=== EXTRACTED MATERIAL ===

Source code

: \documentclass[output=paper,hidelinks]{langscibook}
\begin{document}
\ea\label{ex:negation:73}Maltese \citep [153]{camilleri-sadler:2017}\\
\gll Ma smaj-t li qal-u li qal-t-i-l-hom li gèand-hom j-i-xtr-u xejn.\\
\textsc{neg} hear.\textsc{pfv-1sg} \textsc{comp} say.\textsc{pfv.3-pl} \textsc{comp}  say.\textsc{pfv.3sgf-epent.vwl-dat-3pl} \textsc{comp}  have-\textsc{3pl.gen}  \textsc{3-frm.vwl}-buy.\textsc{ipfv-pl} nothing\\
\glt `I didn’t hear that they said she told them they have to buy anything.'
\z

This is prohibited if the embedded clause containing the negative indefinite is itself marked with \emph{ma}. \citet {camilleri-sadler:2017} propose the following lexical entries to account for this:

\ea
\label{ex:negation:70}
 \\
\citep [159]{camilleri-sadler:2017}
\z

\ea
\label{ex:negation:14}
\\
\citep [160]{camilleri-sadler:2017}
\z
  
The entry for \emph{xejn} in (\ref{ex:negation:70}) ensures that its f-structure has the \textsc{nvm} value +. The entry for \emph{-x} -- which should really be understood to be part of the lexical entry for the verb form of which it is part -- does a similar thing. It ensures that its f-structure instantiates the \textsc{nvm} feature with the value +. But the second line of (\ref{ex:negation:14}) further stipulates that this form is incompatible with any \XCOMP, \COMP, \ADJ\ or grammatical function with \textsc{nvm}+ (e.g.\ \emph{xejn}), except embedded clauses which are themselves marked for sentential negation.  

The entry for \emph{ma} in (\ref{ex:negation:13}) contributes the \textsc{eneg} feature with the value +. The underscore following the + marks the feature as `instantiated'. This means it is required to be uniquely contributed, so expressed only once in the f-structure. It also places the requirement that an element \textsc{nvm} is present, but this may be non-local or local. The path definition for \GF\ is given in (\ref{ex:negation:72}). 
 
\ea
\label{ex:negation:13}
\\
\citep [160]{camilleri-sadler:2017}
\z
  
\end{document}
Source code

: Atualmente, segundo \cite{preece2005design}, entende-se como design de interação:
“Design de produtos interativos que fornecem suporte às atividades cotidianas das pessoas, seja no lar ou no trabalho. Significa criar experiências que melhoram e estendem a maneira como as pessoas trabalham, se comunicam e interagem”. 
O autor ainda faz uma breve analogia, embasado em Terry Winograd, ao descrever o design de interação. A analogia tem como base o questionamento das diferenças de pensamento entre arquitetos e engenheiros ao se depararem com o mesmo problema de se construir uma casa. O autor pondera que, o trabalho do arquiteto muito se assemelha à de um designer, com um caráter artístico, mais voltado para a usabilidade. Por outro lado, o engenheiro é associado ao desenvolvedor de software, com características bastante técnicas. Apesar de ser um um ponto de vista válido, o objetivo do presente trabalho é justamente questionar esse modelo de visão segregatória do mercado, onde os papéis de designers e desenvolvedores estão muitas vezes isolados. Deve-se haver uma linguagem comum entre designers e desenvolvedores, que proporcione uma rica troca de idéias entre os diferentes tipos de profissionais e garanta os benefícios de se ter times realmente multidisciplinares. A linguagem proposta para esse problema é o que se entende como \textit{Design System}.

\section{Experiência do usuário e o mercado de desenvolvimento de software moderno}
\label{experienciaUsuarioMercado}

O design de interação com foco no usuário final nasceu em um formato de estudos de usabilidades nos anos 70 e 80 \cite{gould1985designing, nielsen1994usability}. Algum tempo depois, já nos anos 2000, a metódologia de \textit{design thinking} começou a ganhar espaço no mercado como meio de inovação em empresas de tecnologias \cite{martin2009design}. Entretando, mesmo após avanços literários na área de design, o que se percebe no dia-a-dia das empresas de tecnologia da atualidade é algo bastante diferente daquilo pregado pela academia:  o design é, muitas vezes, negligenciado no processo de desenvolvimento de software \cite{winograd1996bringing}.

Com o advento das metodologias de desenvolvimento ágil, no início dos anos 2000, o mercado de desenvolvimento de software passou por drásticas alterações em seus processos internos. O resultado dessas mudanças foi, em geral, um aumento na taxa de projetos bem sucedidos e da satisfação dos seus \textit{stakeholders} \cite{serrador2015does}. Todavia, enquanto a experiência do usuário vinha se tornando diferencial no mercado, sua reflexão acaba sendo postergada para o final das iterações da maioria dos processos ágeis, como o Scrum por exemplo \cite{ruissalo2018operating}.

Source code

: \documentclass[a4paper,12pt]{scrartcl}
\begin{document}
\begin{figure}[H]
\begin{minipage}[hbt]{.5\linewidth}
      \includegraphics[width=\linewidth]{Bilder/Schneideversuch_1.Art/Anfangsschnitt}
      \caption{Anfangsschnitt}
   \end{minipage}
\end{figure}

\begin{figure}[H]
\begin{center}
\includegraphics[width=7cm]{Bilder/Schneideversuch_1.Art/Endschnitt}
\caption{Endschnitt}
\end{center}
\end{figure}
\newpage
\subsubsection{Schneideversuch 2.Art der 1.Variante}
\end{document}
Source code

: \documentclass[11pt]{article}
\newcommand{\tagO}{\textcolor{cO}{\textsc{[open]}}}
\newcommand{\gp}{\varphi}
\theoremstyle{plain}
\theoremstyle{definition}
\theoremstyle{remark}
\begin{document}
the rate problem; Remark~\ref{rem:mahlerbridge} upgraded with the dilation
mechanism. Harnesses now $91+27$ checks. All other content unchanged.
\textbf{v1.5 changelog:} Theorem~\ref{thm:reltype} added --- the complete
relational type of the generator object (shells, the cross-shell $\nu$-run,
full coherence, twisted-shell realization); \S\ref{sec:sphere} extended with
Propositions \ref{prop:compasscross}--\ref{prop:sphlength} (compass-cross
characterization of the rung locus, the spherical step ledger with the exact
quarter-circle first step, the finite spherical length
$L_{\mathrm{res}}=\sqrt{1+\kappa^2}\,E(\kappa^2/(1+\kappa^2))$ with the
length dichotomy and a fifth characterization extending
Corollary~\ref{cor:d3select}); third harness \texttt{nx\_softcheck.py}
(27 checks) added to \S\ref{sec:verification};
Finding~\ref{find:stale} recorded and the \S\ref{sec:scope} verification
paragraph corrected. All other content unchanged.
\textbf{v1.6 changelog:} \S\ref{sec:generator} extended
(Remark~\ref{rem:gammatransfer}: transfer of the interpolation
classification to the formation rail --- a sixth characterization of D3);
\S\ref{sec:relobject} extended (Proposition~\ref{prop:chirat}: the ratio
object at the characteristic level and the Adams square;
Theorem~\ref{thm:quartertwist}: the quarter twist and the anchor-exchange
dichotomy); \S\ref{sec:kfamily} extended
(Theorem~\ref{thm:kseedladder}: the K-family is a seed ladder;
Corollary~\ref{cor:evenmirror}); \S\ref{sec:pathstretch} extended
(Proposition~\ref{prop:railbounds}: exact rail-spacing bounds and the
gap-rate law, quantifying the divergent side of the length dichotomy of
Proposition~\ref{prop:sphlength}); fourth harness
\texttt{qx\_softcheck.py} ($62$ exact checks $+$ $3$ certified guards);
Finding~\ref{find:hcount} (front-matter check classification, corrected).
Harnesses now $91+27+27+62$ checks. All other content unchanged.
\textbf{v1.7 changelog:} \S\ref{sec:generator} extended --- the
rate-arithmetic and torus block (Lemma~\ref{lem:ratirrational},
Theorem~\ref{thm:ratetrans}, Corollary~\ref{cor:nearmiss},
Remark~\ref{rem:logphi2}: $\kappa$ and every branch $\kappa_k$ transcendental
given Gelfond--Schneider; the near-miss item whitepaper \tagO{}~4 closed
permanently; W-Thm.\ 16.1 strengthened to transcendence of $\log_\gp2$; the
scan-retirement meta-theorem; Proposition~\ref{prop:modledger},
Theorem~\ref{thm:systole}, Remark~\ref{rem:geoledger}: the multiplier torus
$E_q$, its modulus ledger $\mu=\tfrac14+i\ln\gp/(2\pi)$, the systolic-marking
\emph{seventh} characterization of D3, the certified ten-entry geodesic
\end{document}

===

> [YOUR INSTRUCTIONS]: Find each line in the records above that contains "torus", and copy it.

> [SOLUTION FOR THIS EXERCISE]:
rate-arithmetic and torus block (Lemma~\ref{lem:ratirrational},
Theorem~\ref{thm:systole}, Remark~\ref{rem:geoledger}: the multiplier torus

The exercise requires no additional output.